- PROBLEM TO SOLVE: Using the entries that follow, write out the line containing "- https://uploadthing.com for image hosting", the line containing "- Students can create", and every line between them, exactly and nothing else.

- DATASET RECORDS:

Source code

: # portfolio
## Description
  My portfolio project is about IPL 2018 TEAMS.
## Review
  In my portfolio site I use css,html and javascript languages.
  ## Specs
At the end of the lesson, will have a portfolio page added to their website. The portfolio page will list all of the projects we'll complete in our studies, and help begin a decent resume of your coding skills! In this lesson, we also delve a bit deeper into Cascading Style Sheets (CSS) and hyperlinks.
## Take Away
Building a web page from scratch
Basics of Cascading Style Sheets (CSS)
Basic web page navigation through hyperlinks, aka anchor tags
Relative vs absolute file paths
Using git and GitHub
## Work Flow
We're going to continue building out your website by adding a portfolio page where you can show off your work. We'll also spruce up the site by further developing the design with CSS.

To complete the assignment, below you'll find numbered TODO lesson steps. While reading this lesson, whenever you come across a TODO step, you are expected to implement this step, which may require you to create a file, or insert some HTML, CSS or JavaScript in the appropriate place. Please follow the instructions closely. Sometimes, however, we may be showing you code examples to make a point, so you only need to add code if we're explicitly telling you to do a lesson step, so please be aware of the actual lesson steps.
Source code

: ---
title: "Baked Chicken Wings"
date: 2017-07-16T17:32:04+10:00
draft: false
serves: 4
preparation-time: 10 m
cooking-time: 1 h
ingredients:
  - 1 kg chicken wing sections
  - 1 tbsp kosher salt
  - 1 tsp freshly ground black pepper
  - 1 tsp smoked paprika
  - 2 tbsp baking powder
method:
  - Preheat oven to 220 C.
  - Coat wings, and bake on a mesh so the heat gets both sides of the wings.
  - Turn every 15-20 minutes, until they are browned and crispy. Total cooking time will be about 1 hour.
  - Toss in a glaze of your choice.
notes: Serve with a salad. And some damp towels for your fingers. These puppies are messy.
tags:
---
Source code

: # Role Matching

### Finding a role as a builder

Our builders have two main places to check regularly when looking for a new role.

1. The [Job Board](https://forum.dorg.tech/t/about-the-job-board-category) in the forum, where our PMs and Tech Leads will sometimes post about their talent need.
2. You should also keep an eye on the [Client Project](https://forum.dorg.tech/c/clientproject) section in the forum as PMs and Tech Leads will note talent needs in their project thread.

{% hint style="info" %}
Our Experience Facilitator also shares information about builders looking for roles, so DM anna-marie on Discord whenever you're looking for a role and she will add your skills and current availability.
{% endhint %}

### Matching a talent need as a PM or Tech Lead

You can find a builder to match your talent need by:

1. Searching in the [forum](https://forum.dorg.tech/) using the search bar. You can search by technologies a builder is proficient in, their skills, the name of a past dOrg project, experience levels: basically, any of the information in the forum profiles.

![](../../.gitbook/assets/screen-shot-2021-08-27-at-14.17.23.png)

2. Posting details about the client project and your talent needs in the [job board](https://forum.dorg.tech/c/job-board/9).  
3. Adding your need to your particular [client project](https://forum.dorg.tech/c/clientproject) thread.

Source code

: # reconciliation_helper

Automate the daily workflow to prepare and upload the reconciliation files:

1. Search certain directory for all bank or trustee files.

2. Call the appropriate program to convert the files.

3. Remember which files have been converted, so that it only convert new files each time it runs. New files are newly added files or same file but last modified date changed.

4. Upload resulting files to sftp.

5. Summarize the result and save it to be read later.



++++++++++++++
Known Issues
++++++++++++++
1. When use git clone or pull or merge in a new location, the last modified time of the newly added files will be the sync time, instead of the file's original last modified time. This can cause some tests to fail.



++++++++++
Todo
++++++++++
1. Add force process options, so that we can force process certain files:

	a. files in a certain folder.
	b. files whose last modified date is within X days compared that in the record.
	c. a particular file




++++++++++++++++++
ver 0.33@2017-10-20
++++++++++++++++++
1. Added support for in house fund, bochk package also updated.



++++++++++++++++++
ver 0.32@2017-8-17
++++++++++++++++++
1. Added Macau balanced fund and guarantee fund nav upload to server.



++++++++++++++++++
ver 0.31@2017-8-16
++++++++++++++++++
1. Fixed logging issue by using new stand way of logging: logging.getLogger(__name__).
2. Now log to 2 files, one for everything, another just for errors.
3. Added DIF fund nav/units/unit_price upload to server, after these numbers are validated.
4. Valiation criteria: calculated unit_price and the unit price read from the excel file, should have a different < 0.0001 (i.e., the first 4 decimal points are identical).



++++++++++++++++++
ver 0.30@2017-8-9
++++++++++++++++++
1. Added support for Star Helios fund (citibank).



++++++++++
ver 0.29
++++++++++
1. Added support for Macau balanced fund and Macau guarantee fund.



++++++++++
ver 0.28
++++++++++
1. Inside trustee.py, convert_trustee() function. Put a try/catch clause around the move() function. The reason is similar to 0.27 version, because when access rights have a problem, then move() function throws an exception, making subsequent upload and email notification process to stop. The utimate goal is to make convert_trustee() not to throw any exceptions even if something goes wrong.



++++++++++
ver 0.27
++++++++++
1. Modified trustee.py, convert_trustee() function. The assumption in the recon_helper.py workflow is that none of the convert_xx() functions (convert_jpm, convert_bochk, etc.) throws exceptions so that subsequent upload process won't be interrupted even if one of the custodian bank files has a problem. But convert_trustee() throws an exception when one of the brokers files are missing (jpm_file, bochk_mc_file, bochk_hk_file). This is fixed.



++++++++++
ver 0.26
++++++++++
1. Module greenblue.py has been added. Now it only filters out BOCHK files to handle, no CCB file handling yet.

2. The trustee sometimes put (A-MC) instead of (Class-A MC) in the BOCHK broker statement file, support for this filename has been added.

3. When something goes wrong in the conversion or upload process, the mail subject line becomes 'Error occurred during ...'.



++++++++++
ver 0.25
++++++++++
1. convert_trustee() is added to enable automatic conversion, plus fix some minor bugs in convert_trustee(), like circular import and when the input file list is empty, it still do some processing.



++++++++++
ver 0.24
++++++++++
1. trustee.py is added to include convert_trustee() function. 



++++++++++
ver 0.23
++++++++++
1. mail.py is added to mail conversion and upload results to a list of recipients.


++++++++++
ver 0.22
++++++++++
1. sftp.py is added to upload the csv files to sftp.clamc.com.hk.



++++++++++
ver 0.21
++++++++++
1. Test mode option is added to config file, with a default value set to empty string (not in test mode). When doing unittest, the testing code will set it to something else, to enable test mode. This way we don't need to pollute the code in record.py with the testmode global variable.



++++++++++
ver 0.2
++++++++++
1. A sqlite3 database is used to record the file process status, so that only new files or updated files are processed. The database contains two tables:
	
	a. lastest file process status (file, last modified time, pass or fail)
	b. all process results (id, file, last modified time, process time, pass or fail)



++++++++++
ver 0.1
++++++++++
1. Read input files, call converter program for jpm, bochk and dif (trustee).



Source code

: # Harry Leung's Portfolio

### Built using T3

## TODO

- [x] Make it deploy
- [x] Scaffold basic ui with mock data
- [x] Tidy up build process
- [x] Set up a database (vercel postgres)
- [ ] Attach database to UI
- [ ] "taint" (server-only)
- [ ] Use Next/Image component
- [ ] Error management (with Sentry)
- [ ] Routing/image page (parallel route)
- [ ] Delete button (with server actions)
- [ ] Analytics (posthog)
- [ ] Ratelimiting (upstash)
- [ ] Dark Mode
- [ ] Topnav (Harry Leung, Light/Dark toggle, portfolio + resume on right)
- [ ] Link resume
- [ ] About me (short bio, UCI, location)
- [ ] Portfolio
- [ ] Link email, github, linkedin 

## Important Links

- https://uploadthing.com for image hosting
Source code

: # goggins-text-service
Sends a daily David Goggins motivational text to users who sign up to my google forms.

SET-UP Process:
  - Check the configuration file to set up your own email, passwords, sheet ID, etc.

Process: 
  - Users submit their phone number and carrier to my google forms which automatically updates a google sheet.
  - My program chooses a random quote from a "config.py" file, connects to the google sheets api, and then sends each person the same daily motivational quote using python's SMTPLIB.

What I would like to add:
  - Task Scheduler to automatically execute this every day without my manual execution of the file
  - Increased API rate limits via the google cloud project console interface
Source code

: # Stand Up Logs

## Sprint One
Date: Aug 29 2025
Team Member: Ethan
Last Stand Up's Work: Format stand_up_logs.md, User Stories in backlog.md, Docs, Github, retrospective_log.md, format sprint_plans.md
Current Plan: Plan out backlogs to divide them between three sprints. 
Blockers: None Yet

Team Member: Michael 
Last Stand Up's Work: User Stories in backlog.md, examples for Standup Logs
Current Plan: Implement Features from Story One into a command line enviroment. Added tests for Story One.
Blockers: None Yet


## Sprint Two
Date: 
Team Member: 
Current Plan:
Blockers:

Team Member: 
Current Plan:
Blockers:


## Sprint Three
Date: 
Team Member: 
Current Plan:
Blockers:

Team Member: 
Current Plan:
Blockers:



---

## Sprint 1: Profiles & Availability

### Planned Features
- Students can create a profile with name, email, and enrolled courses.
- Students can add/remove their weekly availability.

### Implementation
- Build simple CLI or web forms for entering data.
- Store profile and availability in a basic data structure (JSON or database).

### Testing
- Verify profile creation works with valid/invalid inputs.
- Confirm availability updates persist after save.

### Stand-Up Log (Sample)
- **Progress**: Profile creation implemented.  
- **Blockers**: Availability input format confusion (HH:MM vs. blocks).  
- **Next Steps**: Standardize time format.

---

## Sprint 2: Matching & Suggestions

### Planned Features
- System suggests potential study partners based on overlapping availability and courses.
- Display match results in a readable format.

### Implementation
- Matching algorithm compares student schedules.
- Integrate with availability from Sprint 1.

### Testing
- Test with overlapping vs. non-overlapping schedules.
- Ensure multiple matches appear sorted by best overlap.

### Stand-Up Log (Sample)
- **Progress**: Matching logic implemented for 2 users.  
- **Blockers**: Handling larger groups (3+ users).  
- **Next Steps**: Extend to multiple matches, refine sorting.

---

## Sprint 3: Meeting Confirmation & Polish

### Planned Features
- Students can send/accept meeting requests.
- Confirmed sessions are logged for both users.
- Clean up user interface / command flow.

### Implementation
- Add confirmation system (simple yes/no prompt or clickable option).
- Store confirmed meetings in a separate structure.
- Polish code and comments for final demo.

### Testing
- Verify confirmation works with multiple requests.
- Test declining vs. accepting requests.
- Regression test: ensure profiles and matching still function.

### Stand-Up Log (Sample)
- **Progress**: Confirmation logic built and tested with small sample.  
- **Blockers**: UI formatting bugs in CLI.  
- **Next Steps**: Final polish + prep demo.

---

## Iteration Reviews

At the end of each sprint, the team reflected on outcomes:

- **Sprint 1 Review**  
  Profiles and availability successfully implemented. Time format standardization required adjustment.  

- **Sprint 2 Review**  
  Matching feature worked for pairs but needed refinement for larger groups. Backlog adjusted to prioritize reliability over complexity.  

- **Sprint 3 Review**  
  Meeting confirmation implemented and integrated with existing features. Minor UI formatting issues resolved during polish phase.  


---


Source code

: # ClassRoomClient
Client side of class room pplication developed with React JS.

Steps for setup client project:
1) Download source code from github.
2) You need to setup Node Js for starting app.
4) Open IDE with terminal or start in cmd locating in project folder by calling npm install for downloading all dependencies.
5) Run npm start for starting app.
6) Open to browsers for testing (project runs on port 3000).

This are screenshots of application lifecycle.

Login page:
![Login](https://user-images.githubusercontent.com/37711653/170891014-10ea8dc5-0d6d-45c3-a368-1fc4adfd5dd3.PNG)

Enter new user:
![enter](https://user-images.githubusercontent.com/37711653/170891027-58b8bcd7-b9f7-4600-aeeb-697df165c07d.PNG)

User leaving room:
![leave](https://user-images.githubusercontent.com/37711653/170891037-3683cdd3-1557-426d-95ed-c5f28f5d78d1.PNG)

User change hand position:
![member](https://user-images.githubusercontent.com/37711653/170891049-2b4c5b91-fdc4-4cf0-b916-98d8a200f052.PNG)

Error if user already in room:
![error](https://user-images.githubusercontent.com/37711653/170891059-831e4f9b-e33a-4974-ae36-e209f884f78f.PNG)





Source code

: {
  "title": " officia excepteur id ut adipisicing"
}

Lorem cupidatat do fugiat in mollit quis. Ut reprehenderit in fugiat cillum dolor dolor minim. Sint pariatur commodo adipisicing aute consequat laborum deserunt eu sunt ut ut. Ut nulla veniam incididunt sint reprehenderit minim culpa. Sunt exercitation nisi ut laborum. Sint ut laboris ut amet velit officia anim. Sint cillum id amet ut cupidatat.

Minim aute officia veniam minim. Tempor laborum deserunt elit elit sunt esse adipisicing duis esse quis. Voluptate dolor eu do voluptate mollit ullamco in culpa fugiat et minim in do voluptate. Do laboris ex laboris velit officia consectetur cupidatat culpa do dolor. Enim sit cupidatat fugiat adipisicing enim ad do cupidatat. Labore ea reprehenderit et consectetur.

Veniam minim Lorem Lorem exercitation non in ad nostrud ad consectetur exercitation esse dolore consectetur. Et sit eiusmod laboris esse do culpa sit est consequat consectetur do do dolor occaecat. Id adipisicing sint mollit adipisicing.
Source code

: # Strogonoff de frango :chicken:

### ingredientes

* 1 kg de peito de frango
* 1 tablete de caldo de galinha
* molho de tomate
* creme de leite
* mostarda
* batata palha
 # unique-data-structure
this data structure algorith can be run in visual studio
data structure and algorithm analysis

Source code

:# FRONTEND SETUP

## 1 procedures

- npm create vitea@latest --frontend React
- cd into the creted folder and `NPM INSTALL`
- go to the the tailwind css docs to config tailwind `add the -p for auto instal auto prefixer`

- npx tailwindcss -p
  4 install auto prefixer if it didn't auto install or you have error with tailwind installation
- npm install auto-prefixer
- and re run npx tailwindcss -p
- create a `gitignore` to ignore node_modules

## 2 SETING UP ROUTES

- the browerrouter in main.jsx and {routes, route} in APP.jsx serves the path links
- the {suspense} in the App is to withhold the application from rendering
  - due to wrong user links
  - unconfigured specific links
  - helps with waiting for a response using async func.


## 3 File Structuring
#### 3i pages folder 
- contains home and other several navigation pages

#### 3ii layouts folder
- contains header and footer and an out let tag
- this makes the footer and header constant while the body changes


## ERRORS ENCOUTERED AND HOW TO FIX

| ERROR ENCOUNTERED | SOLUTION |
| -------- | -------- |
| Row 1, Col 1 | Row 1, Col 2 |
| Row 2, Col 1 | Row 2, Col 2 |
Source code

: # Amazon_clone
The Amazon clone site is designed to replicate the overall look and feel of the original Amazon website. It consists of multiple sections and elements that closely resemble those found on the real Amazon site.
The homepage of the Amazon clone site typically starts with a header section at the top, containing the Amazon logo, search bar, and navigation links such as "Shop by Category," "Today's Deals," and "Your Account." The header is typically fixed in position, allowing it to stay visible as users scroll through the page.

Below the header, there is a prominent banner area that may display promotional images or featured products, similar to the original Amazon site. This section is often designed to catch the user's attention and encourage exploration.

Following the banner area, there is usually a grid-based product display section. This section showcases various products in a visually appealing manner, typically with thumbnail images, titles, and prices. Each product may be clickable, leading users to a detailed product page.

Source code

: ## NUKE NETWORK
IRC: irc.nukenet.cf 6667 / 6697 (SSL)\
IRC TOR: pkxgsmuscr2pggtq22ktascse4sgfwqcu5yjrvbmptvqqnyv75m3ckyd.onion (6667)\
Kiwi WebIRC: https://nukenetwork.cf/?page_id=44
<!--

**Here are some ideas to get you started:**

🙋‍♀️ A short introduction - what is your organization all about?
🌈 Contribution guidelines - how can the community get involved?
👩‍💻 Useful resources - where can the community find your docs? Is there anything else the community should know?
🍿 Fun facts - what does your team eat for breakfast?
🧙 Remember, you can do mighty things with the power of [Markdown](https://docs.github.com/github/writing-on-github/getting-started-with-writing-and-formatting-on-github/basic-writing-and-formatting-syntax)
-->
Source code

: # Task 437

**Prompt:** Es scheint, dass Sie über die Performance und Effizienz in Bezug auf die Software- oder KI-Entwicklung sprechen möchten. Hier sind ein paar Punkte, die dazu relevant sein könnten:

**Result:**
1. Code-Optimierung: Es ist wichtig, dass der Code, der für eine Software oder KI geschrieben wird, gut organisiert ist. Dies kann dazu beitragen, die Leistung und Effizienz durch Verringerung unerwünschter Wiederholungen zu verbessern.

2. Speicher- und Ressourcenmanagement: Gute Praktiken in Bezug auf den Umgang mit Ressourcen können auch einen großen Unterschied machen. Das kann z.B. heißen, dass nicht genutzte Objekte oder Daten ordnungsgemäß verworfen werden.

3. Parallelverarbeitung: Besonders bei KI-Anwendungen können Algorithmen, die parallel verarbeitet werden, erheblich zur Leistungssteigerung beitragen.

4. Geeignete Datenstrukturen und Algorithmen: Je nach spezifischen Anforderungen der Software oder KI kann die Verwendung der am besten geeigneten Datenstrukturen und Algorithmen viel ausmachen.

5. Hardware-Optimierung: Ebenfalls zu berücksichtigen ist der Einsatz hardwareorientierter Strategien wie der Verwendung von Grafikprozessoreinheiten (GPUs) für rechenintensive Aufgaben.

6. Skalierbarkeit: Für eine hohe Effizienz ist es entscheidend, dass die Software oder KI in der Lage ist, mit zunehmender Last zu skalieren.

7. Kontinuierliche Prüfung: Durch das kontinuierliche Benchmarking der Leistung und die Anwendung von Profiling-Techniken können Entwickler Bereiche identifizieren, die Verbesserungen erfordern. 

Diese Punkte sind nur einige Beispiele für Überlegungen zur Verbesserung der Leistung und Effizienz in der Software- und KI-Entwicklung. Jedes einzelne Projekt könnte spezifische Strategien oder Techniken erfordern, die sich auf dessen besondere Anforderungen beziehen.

- FINAL ANSWER:
- https://uploadthing.com for image hosting
Source code

: # goggins-text-service
Sends a daily David Goggins motivational text to users who sign up to my google forms.

SET-UP Process:
  - Check the configuration file to set up your own email, passwords, sheet ID, etc.

Process: 
  - Users submit their phone number and carrier to my google forms which automatically updates a google sheet.
  - My program chooses a random quote from a "config.py" file, connects to the google sheets api, and then sends each person the same daily motivational quote using python's SMTPLIB.

What I would like to add:
  - Task Scheduler to automatically execute this every day without my manual execution of the file
  - Increased API rate limits via the google cloud project console interface
Source code

: # Stand Up Logs

## Sprint One
Date: Aug 29 2025
Team Member: Ethan
Last Stand Up's Work: Format stand_up_logs.md, User Stories in backlog.md, Docs, Github, retrospective_log.md, format sprint_plans.md
Current Plan: Plan out backlogs to divide them between three sprints. 
Blockers: None Yet

Team Member: Michael 
Last Stand Up's Work: User Stories in backlog.md, examples for Standup Logs
Current Plan: Implement Features from Story One into a command line enviroment. Added tests for Story One.
Blockers: None Yet


## Sprint Two
Date: 
Team Member: 
Current Plan:
Blockers:

Team Member: 
Current Plan:
Blockers:


## Sprint Three
Date: 
Team Member: 
Current Plan:
Blockers:

Team Member: 
Current Plan:
Blockers:



---

## Sprint 1: Profiles & Availability

### Planned Features
- Students can create a profile with name, email, and enrolled courses.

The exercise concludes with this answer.